Haven't posted for a while, but just thought I'd drop by to see how everyone was doing, and to let yinz know I was promoted to sa dan last Saturday, 11/9.







I kinda feel bad for not posting for such a long time, so I'll keep this short, but I do mean to start checking this forum again regularly, as best I can, since I always manage to learn something new.

Peace,
JT


----------



## Makalakumu (Nov 11, 2013)

Congratulations! It's nice to see you back!


----------



## kitkatninja (Nov 11, 2013)

Congrats mate


----------



## arnisador (Nov 11, 2013)

That's great!


----------



## Tames D (Nov 11, 2013)

Congratulations. I hope you do post more often. Would be interesting to hear what you've been up to and details on your testing.


----------



## Dirty Dog (Nov 11, 2013)

Welcome back.

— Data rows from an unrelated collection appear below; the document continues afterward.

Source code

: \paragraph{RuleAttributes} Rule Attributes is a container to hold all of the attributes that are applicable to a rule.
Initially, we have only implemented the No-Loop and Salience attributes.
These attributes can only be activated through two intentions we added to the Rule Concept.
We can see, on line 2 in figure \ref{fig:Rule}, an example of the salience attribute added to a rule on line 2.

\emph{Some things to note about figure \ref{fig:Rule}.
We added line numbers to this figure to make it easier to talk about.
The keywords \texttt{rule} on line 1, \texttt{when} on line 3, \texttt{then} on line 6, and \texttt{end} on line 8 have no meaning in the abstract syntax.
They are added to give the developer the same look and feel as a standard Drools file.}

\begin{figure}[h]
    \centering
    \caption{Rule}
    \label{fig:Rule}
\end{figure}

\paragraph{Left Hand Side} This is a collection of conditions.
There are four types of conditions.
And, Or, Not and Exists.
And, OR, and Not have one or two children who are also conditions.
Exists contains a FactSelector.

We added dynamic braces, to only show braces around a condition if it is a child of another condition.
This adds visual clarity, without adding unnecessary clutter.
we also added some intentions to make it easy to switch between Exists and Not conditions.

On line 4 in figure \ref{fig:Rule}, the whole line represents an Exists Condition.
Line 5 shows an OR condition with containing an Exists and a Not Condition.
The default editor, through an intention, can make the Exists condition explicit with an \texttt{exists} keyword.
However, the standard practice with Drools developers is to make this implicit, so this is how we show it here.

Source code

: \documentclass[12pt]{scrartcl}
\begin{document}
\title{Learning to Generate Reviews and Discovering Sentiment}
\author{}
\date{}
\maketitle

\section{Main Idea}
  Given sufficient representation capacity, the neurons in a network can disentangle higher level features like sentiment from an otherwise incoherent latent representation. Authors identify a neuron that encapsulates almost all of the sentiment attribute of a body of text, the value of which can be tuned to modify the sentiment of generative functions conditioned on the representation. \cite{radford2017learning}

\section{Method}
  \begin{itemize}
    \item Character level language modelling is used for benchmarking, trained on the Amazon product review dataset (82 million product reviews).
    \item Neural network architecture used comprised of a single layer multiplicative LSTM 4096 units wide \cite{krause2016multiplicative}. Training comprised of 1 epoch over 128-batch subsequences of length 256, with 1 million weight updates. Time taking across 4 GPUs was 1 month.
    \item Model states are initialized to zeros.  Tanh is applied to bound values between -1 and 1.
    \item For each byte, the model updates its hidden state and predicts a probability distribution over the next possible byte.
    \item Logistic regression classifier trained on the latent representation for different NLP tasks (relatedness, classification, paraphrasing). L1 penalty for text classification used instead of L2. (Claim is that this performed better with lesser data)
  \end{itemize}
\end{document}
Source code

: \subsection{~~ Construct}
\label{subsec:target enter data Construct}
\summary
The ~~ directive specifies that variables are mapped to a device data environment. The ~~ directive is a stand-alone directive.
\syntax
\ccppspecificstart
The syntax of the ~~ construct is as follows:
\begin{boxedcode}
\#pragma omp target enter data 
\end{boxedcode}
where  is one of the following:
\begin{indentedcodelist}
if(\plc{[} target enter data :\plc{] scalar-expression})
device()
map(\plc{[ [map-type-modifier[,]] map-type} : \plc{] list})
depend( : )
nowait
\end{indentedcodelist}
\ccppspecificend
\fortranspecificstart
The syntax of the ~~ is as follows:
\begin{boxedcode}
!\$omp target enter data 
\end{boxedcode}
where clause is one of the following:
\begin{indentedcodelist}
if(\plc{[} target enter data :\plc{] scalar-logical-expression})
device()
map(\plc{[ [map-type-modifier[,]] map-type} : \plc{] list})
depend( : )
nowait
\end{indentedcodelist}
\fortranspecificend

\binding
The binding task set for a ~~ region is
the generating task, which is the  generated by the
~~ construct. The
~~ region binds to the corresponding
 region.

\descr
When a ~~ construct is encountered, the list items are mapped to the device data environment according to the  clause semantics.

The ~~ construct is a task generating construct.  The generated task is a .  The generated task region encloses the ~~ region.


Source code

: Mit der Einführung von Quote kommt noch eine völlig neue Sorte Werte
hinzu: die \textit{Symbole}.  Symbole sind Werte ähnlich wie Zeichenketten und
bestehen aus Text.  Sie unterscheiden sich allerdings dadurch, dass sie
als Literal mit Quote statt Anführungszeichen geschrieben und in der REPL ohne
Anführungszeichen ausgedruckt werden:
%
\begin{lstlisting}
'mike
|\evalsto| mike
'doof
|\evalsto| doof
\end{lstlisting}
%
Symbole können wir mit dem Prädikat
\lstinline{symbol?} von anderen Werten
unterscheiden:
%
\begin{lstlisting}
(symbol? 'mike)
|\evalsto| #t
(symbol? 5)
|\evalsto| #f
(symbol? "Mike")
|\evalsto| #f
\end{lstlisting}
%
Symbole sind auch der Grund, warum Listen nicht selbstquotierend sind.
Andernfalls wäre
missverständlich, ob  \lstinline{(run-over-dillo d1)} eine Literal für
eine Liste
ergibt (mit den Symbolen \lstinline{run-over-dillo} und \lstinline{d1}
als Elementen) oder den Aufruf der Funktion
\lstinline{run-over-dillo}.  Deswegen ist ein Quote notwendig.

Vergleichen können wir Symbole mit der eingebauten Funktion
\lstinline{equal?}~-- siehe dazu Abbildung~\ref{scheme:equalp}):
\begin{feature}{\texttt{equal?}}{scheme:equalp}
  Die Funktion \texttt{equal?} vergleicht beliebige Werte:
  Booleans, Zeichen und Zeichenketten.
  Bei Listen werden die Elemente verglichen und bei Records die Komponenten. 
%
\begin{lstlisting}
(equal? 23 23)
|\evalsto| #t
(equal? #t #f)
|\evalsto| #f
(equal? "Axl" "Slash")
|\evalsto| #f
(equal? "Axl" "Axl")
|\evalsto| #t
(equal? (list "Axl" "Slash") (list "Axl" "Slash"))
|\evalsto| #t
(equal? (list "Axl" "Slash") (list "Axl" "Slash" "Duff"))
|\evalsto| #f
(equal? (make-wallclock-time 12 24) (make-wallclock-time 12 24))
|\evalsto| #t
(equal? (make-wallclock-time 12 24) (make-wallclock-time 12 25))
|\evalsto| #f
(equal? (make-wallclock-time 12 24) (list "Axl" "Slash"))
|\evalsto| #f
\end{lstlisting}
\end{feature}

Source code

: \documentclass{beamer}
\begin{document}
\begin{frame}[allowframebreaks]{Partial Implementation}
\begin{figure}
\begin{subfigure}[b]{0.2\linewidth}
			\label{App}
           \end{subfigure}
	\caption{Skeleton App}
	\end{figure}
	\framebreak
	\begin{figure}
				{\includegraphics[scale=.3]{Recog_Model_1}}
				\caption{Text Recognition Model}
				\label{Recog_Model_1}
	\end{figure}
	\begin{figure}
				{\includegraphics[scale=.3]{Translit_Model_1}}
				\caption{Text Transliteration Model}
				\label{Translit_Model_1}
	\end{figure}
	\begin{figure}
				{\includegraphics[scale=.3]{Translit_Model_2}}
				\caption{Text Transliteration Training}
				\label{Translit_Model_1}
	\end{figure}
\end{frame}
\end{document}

Hope you'll find some of the conversations interesting.


----------



## donald1 (Nov 11, 2013)

Congratulations,  that's a big move forward,  may you reach your goals and surpass them as well 

Best of luck


----------



## sfs982000 (Nov 12, 2013)

Congrats to you on your recent promotion.  Question for you, what is the name of the dojang you study at?


----------



## JT_the_Ninja (Nov 12, 2013)

Thanks all for the congrats; I've been 14 years a student and still consider myself a student.

@sfs982000: I study at C.S. Kim Karate in Pittsburgh.


----------



## chodancandidate (Dec 27, 2013)

Congratulations!! How many years did that take?


----------



## JT_the_Ninja (Dec 27, 2013)

@chodancandidate: I started in June 1999, so it's been a while. []


----------